*** Material provided ***

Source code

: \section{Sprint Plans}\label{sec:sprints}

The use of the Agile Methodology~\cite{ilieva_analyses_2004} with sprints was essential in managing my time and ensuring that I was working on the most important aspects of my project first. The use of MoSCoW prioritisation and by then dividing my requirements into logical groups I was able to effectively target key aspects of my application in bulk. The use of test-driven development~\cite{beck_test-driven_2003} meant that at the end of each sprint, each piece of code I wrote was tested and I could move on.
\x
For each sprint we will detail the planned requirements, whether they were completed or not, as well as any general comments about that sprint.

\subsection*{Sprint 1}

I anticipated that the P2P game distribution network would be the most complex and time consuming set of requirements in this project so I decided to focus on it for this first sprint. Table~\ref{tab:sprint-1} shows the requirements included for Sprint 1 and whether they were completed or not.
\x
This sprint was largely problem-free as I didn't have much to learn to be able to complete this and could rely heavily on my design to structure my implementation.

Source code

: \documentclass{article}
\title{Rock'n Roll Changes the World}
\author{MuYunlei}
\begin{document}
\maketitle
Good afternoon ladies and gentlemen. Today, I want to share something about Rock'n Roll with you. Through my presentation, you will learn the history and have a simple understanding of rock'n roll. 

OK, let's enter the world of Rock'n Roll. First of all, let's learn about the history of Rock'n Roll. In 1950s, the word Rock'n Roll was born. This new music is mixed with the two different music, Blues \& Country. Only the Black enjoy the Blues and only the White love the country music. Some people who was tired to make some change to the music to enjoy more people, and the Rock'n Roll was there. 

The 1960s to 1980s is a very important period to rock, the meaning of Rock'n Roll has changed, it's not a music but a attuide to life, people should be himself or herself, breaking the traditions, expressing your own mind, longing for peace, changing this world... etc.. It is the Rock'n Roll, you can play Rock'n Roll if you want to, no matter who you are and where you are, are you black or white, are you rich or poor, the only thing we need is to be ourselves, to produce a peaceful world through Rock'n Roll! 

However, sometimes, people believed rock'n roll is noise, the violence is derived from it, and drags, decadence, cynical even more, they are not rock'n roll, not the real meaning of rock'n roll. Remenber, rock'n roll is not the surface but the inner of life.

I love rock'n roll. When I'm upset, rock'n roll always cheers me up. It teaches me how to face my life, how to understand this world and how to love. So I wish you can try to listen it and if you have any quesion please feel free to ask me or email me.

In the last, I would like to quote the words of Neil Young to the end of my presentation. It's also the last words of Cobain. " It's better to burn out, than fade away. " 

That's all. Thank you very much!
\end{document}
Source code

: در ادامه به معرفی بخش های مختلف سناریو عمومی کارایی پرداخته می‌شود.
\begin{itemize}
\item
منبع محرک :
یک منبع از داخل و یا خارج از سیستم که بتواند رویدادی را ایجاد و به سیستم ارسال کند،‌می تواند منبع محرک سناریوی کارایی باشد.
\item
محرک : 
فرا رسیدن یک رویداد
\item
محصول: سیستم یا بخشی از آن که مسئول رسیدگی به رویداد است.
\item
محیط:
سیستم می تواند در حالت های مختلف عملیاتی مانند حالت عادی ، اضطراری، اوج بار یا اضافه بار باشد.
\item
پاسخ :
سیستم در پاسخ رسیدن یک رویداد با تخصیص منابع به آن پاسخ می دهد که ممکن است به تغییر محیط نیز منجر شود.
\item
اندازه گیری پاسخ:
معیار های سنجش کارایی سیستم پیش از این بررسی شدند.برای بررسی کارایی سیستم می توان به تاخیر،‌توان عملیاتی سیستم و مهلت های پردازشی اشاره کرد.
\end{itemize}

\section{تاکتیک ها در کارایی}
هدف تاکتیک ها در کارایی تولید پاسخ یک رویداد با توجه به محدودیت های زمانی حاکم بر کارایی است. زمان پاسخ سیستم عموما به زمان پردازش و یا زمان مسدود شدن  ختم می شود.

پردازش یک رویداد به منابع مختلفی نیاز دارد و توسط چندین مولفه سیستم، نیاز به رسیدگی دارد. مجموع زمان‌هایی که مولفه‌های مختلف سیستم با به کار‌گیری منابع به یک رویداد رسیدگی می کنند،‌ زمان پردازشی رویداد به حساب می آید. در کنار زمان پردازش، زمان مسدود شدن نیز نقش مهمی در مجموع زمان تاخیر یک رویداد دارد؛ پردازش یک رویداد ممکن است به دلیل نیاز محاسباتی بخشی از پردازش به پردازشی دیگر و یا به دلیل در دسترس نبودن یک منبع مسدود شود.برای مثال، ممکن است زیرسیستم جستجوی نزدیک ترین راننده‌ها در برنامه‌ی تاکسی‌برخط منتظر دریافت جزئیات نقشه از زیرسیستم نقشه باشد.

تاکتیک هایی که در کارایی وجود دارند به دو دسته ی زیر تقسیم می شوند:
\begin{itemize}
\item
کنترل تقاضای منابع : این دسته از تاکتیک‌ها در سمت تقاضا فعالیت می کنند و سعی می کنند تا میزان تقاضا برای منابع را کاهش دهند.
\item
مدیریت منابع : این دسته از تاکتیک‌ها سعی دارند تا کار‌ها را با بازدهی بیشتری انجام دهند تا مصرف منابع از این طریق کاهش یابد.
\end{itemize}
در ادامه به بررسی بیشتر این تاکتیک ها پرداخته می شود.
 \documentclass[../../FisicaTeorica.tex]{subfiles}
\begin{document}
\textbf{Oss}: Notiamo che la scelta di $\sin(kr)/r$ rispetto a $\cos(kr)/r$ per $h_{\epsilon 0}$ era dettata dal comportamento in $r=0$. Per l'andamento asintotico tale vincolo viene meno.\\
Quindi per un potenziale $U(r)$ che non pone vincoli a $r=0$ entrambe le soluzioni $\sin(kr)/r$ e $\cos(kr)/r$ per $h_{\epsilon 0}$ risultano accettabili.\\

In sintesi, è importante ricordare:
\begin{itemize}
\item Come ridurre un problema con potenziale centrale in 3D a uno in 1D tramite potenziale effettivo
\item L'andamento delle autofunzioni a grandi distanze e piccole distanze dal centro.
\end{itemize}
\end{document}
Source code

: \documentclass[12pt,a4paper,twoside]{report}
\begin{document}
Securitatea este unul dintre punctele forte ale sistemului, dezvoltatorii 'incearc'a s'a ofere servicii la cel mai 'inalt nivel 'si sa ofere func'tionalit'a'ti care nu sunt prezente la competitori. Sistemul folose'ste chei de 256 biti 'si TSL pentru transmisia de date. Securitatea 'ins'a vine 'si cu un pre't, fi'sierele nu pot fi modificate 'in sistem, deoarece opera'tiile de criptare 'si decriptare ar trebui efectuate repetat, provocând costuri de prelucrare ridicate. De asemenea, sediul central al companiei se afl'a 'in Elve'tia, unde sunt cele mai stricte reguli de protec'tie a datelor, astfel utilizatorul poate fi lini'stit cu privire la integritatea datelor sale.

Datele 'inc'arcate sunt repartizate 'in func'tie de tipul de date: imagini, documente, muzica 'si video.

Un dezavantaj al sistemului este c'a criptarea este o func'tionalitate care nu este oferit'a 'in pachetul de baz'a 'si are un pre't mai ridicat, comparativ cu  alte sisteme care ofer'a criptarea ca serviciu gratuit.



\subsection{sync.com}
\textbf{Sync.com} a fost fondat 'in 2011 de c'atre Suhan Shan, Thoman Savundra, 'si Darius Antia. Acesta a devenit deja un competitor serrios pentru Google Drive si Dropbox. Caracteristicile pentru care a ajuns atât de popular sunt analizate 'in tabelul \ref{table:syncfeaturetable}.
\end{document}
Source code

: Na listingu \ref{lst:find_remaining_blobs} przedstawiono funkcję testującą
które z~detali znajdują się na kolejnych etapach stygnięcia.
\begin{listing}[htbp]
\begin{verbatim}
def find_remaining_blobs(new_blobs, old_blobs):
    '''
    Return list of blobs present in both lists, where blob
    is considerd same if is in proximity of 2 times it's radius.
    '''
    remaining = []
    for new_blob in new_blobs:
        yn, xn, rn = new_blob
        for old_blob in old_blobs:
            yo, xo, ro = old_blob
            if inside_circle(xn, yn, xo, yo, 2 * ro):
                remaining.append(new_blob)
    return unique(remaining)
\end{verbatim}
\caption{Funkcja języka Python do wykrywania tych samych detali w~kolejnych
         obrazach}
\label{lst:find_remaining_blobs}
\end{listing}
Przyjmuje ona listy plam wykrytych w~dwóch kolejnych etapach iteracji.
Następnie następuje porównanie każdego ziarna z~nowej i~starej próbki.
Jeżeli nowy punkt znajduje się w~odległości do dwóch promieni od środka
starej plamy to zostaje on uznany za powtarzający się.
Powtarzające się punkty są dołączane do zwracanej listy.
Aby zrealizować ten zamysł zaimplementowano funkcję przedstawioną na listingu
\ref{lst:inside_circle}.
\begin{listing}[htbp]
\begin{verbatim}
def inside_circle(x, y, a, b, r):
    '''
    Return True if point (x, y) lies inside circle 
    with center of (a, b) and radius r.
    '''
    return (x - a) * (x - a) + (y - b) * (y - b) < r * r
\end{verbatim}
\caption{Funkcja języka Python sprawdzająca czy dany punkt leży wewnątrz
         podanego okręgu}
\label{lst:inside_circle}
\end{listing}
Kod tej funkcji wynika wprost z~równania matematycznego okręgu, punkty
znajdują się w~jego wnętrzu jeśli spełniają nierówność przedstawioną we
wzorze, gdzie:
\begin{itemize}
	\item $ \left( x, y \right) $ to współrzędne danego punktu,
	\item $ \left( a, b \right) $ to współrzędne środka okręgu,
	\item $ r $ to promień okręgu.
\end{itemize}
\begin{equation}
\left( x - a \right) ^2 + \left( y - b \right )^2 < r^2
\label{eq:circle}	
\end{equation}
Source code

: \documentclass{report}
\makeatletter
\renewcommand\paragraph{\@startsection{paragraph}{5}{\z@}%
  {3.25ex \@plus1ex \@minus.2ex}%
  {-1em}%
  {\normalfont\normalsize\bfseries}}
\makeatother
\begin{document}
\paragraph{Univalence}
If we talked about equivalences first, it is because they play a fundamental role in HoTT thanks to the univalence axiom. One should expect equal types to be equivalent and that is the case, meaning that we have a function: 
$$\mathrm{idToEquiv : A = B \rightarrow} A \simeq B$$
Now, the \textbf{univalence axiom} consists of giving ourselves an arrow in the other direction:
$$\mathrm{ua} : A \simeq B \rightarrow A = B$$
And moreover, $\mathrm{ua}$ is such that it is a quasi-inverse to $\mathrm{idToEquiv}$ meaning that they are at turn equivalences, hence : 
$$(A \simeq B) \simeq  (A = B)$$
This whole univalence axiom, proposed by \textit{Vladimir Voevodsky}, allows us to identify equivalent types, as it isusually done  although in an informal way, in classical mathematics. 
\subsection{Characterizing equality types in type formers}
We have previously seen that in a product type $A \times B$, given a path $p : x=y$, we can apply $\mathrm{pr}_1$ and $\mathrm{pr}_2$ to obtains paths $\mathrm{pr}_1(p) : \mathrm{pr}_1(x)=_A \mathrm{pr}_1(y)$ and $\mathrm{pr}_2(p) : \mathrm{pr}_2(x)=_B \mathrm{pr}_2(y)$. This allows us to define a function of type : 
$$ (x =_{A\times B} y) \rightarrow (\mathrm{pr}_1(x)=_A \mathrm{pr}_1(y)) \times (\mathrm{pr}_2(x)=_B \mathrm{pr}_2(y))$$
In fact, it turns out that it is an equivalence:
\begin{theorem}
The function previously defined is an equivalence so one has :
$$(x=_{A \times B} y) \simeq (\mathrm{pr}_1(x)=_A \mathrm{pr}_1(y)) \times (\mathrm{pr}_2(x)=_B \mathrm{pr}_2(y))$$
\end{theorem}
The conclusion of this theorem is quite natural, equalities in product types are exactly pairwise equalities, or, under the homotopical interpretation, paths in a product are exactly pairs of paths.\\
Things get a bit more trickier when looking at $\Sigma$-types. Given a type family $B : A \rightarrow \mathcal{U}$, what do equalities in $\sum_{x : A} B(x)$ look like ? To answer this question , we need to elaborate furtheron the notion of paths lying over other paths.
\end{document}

*** End of Material provided ***

* _Work instruction_: Every line containing the string "etapach" is required; copy each such line from the data.

* _Task output_:
które z~detali znajdują się na kolejnych etapach stygnięcia.
Przyjmuje ona listy plam wykrytych w~dwóch kolejnych etapach iteracji.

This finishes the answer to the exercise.